The great chart Preet posted last week about gold really got me thinking about what I could, as a trader, add to the gold conversation. It has been a very long time since I have had a week go by without over hearing a conversation about gold while riding the subway, in the cardio machine corral at the gym, or in line at the grocery store. It is a popular topic for most investors and sometimes offers more questions and confusion than solutions.
Gold has two unique qualities that make it fun, exciting and sometimes frustrating to trade.
The first is, unlike other metals or commodities, gold as a product is a surprisingly useless (but not worthless) item that is plucked from the ground. The only real demand outside of the financial markets is the Indian wedding season. There are more uses for feathers than for gold to the average person. Oil and gas heat our homes and makes our cars move. Gold sits there, looking all sparkly and fancy, but does nothing. As there is no functional need being met, the fluctuating price of gold comes from the extent to which people purely desire to own it.

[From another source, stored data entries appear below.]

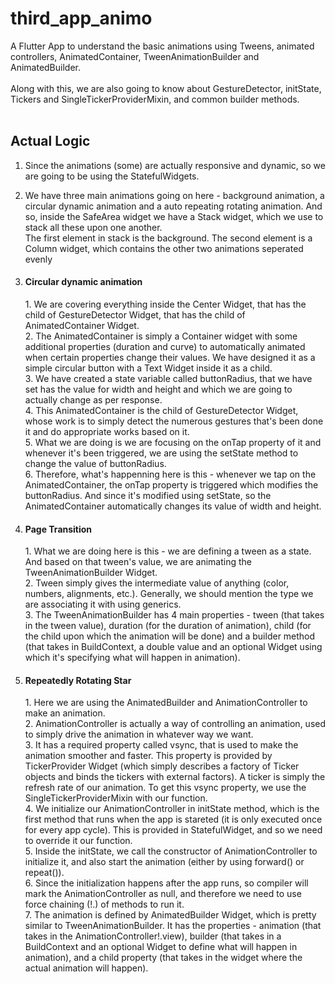 # third_app_animo

A Flutter App to understand the basic animations using Tweens, animated controllers, AnimatedContainer, TweenAnimationBuilder and AnimatedBuilder. <br/>
<br/>
Along with this, we are also going to know about GestureDetector, initState, Tickers and SingleTickerProviderMixin, and common builder methods. <br/>
<br/>


## Actual Logic

1. Since the animations (some) are actually responsive and dynamic, so we are going to be using the StatefulWidgets.

2. We have three main animations going on here - background animation, a circular dynamic animation and a auto repeating rotating animation. And so, inside the SafeArea widget we have a Stack widget, which we use to stack all these upon one another. <br/>The first element in stack is the background. The second element is a Column widget, which contains the other two animations seperated evenly

3.  <h4>Circular dynamic animation</h4>
    1.  We are covering everything inside the Center Widget, that has the child of GestureDetector Widget, that has the child of AnimatedContainer Widget.<br/>
    2.  The AnimatedContainer is simply a Container widget with some additional properties (duration and curve) to automatically animated when certain properties change their values. We have designed it as a simple circular button with a Text Widget inside it as a child.<br/>
    3.  We have created a state variable called buttonRadius, that we have set has the value for width and height and which we are going to actually change as per response.<br/>
    4.  This AnimatedContainer is the child of GestureDetector Widget, whose work is to simply detect the numerous gestures that's been done it and do appropriate works based on it.<br/>
    5.  What we are doing is we are focusing on the onTap property of it and whenever it's been triggered, we are using the setState method to change the value of buttonRadius.<br/>
    6.  Therefore, what's happenning here is this - whenever we tap on the AnimatedContainer, the onTap property is triggered which modifies the buttonRadius. And since it's modified using setState, so the AnimatedContainer automatically changes its value of width and height.<br/>

4. <h4>Page Transition</h4>
   1. What we are doing here is this - we are defining a tween as a state. And based on that tween's value, we are animating the TweenAnimationBuilder Widget.<br/>
   2. Tween simply gives the intermediate value of anything (color, numbers, alignments, etc.). Generally, we should mention the type we are associating it with using generics.<br/>
   3. The TweenAnimationBuilder has 4 main properties - tween (that takes in the tween value), duration (for the duration of animation), child (for the child upon which the animation will be done) and a builder method (that takes in BuildContext, a double value and an optional Widget using which it's specifying what will happen in animation).<br/>

5. <h4>Repeatedly Rotating Star</h4> 
   1. Here we are using the AnimatedBuilder and AnimationController to make an animation.<br/>
   2. AnimationController is actually a way of controlling an animation, used to simply drive the animation in whatever way we want.<br/>
   3. It has a required property called vsync, that is used to make the animation smoother and faster. This property is provided by TickerProvider Widget (which simply describes a factory of Ticker objects and binds the tickers with external factors). A ticker is simply the refresh rate of our animation. To get this vsync property, we use the SingleTickerProviderMixin with our function.<br/>
   4. We initialize our AnimationController in initState method, which is the first method that runs when the app is stareted (it is only executed once for every app cycle). This is provided in StatefulWidget, and so we need to override it our function.<br/>
   5. Inside the initState, we call the constructor of AnimationController to initialize it, and also start the animation (either by using forward() or repeat()).<br/>
   6. Since the initialization happens after the app runs, so compiler will mark the AnimationController as null, and therefore we need to use force chaining (!.) of methods to run it.<br/>
   7. The animation is defined by AnimatedBuilder Widget, which is pretty similar to TweenAnimationBuilder. It has the properties - animation (that takes in the AnimationController!.view), builder (that takes in a BuildContext and an optional Widget to define what will happen in animation), and a child property (that takes in the widget where the actual animation will happen).<br/>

The second fact that makes gold unique to trade is also what adds to gold’s large price volatility. The two big market forces, fear and greed, can both push gold higher at the same time. Fear pushes many other investment vehicles down, which results in a more balanced market the higher the price goes. The opposite can happen with gold. Overall market fear often pushes the price of gold higher. This creates very fast market up swings and even faster drops in price when the buyers disappear. I hear people around town say they are buying gold out of fear, but as a trader, I am fearful of buying something that hasrisen over 25% in about 60 days (like it did from July to September this year). Gold also doesn’t always rise when the market falls or fall when the market rises. Investors are not getting the protection or the hedge they always think they are.
In volatile times, gold will offer you lots of excitement but not always the security you might be seeking.